Three anti-patterns in bug management

Half of developers use a quarter of their time on bugs. Top teams analyze causes deeply, involve all engineers, and avoid bug backlogs.

Three anti-patterns in bug management

Half of developers spend more than a quarter of their time fixing bugs, according to this Rollbar survey.

Best-in-class development teams produce fewer bugs to begin with and welcome new-found bugs as creative challenges to overcome. These teams have stopped at least three widespread anti-patterns:

  1. We fix bugs, but we don’t solve them
  2. We leave bugs to junior engineers
  3. We manage a backlog of bugs instead of eliminating them

1. We fix bugs, but we don’t solve them

The alerting system prompts you with a notification: the application code broke down due to a null exception. This is a classic problem in programming languages without null safety (which is a majority, notable exceptions are Rust, Kotlin, Dart, or Typescript when configured well). The developer figures out where the null exception comes from, adds a test to make sure this case is covered in the testing suite (which becomes red) and adds a new branch to control for this null value. The test now passes and becomes green, the fix is deployed and the day is saved. I call this the “firefighting mode”. Sure, the developer put out the fire, and the users are “saved”, but have we reinforced our system?

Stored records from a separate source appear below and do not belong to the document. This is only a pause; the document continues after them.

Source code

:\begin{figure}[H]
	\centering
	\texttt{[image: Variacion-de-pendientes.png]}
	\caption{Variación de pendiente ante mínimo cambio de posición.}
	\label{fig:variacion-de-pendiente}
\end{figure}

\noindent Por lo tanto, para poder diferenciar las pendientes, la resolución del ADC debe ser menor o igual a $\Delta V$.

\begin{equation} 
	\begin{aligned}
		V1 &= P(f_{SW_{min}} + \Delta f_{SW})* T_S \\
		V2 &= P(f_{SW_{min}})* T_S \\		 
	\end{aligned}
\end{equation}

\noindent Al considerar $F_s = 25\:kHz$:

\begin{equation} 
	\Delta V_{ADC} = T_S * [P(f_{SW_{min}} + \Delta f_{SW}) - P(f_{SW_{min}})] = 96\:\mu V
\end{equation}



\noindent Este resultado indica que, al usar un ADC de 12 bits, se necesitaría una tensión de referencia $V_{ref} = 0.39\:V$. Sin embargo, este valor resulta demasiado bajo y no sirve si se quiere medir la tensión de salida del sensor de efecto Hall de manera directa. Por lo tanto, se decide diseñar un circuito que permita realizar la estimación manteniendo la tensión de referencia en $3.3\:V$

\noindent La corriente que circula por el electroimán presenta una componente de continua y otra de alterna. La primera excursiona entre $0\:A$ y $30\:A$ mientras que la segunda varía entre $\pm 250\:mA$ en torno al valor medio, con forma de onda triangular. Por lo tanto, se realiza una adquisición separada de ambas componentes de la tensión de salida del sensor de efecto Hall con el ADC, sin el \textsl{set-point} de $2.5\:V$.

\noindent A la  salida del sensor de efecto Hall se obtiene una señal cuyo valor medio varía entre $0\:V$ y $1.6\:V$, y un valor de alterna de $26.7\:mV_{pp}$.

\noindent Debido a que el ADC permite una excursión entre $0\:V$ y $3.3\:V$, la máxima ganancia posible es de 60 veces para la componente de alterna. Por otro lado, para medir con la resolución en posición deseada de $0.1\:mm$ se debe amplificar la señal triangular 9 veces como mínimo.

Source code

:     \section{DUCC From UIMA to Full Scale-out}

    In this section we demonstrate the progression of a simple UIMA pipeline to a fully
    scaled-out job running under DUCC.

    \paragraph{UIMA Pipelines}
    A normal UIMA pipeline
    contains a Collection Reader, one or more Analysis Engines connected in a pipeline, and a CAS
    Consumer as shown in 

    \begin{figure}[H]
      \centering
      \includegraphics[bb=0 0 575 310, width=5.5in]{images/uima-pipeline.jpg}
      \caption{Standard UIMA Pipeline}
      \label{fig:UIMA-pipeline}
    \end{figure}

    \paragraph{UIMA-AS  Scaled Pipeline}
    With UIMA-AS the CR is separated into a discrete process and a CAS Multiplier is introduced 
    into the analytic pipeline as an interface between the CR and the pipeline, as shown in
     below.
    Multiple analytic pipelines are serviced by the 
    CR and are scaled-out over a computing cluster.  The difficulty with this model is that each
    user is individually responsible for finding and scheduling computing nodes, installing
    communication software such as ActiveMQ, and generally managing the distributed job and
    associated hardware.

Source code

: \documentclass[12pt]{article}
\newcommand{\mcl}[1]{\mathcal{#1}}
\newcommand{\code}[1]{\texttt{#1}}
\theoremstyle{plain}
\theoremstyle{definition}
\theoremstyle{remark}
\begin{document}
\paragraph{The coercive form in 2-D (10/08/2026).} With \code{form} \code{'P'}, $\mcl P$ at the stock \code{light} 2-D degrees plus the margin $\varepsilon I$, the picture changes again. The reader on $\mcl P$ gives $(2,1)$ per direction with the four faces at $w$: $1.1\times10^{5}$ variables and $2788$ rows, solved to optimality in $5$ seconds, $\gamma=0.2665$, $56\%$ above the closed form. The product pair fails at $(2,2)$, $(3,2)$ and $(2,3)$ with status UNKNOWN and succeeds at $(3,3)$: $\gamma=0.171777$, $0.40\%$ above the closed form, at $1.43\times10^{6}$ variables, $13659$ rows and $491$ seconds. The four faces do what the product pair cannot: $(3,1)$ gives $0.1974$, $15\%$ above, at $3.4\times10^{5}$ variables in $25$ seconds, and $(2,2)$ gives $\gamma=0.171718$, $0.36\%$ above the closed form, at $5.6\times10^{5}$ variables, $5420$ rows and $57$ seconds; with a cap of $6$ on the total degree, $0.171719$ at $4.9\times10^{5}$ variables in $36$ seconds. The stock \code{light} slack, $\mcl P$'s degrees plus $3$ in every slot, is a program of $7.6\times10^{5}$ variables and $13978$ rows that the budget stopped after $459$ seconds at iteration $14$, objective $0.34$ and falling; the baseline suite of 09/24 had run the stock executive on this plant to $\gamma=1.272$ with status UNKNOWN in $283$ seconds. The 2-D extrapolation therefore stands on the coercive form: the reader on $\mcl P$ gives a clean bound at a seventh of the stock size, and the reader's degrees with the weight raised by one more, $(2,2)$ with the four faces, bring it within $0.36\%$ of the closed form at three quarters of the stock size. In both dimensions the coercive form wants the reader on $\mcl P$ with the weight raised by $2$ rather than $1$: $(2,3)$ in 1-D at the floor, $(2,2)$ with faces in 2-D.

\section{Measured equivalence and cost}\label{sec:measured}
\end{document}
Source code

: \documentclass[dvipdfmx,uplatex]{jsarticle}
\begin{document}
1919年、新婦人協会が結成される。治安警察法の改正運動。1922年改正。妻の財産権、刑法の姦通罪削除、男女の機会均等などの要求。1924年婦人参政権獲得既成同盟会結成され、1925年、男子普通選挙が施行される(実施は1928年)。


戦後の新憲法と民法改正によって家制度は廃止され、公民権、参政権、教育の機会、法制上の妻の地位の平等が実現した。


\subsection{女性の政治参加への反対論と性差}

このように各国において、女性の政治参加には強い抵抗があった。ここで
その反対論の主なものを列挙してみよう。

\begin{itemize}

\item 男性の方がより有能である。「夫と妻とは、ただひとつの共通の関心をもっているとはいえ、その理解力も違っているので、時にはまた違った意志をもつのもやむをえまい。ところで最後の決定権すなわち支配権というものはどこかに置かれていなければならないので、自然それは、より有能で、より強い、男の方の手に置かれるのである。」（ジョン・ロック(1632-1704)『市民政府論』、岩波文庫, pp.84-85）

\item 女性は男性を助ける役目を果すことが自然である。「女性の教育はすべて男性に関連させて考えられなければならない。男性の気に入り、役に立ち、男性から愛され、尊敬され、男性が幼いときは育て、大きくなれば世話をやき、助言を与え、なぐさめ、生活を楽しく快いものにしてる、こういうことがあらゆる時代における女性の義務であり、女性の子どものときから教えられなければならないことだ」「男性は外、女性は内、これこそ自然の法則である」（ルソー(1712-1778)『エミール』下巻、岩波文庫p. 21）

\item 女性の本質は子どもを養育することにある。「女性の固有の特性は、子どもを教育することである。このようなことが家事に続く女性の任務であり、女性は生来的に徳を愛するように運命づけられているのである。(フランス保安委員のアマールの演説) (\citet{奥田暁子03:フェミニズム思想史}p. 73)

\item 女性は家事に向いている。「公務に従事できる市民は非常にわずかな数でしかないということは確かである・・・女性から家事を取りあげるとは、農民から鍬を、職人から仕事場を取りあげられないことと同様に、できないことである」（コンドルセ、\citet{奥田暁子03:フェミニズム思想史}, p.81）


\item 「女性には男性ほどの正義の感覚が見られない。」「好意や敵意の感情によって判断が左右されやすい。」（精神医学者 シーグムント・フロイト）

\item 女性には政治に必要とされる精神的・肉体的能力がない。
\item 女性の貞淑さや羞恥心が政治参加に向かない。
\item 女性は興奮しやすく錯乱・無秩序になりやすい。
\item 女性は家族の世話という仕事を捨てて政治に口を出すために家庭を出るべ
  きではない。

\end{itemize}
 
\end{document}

For the best teams, fixing the bug is only half the work. The second half involves taking the time to look at the issue in detail and ask:

  • What were the exact conditions that led to this bug? Did the failing process receive unexpected data? Did the developer who introduced the change use a faulty architecture or data model? Did they inherit from a previous faulty architecture? Did the development environment display an error?
  • Why is this situation different from our usual ways? Is there even a “usual way”, or standard, in our case?
  • What is the cheapest test or experiment we can devise to test our hypotheses? Let’s try it right now!
  • What worked and what did not?
  • What should we change? Our code, our standard? Do we need to provide some quick training on the next daily?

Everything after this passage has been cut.